Data for this task ->
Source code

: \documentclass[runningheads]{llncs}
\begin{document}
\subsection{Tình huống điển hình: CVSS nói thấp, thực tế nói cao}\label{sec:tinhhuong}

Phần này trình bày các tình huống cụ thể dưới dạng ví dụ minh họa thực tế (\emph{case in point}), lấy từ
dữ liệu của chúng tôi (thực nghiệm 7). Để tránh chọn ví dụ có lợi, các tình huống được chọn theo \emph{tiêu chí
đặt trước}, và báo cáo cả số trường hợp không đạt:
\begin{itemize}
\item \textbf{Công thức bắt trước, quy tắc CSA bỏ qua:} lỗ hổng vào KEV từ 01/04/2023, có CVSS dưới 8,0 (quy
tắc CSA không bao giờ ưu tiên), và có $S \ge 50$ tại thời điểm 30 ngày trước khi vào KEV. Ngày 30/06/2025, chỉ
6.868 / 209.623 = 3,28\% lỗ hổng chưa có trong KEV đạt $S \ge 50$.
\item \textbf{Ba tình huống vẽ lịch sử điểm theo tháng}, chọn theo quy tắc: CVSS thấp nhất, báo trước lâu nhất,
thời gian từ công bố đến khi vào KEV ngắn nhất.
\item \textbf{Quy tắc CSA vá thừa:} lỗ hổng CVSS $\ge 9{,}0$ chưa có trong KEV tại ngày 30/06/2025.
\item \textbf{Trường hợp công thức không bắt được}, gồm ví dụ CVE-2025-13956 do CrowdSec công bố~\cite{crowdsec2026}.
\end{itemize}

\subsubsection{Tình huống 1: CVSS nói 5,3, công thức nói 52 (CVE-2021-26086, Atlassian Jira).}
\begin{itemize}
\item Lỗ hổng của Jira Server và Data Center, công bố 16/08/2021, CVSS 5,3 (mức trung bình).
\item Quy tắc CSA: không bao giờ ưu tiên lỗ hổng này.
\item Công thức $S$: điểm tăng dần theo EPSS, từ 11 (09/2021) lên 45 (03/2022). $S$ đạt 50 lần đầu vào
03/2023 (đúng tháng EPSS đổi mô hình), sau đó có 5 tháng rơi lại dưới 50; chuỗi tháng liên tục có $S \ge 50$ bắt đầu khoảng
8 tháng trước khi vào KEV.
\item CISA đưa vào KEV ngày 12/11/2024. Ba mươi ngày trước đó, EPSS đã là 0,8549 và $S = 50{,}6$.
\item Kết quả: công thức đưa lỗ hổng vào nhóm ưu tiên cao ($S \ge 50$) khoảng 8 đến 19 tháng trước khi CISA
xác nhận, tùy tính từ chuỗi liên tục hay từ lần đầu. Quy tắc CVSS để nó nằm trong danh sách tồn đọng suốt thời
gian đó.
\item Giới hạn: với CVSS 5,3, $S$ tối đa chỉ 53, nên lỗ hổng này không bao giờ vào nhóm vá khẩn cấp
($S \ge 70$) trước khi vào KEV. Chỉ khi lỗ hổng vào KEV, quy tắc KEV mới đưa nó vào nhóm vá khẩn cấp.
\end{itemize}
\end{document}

What to do ->
Would you copy the whole listing exactly?

Result for this task ->
Source code

: \documentclass[runningheads]{llncs}
\begin{document}
\subsection{Tình huống điển hình: CVSS nói thấp, thực tế nói cao}\label{sec:tinhhuong}

Phần này trình bày các tình huống cụ thể dưới dạng ví dụ minh họa thực tế (\emph{case in point}), lấy từ
dữ liệu của chúng tôi (thực nghiệm 7). Để tránh chọn ví dụ có lợi, các tình huống được chọn theo \emph{tiêu chí
đặt trước}, và báo cáo cả số trường hợp không đạt:
\begin{itemize}
\item \textbf{Công thức bắt trước, quy tắc CSA bỏ qua:} lỗ hổng vào KEV từ 01/04/2023, có CVSS dưới 8,0 (quy
tắc CSA không bao giờ ưu tiên), và có $S \ge 50$ tại thời điểm 30 ngày trước khi vào KEV. Ngày 30/06/2025, chỉ
6.868 / 209.623 = 3,28\% lỗ hổng chưa có trong KEV đạt $S \ge 50$.
\item \textbf{Ba tình huống vẽ lịch sử điểm theo tháng}, chọn theo quy tắc: CVSS thấp nhất, báo trước lâu nhất,
thời gian từ công bố đến khi vào KEV ngắn nhất.
\item \textbf{Quy tắc CSA vá thừa:} lỗ hổng CVSS $\ge 9{,}0$ chưa có trong KEV tại ngày 30/06/2025.
\item \textbf{Trường hợp công thức không bắt được}, gồm ví dụ CVE-2025-13956 do CrowdSec công bố~\cite{crowdsec2026}.
\end{itemize}

\subsubsection{Tình huống 1: CVSS nói 5,3, công thức nói 52 (CVE-2021-26086, Atlassian Jira).}
\begin{itemize}
\item Lỗ hổng của Jira Server và Data Center, công bố 16/08/2021, CVSS 5,3 (mức trung bình).
\item Quy tắc CSA: không bao giờ ưu tiên lỗ hổng này.
\item Công thức $S$: điểm tăng dần theo EPSS, từ 11 (09/2021) lên 45 (03/2022). $S$ đạt 50 lần đầu vào
03/2023 (đúng tháng EPSS đổi mô hình), sau đó có 5 tháng rơi lại dưới 50; chuỗi tháng liên tục có $S \ge 50$ bắt đầu khoảng
8 tháng trước khi vào KEV.
\item CISA đưa vào KEV ngày 12/11/2024. Ba mươi ngày trước đó, EPSS đã là 0,8549 và $S = 50{,}6$.
\item Kết quả: công thức đưa lỗ hổng vào nhóm ưu tiên cao ($S \ge 50$) khoảng 8 đến 19 tháng trước khi CISA
xác nhận, tùy tính từ chuỗi liên tục hay từ lần đầu. Quy tắc CVSS để nó nằm trong danh sách tồn đọng suốt thời
gian đó.
\item Giới hạn: với CVSS 5,3, $S$ tối đa chỉ 53, nên lỗ hổng này không bao giờ vào nhóm vá khẩn cấp
($S \ge 70$) trước khi vào KEV. Chỉ khi lỗ hổng vào KEV, quy tắc KEV mới đưa nó vào nhóm vá khẩn cấp.
\end{itemize}
\end{document}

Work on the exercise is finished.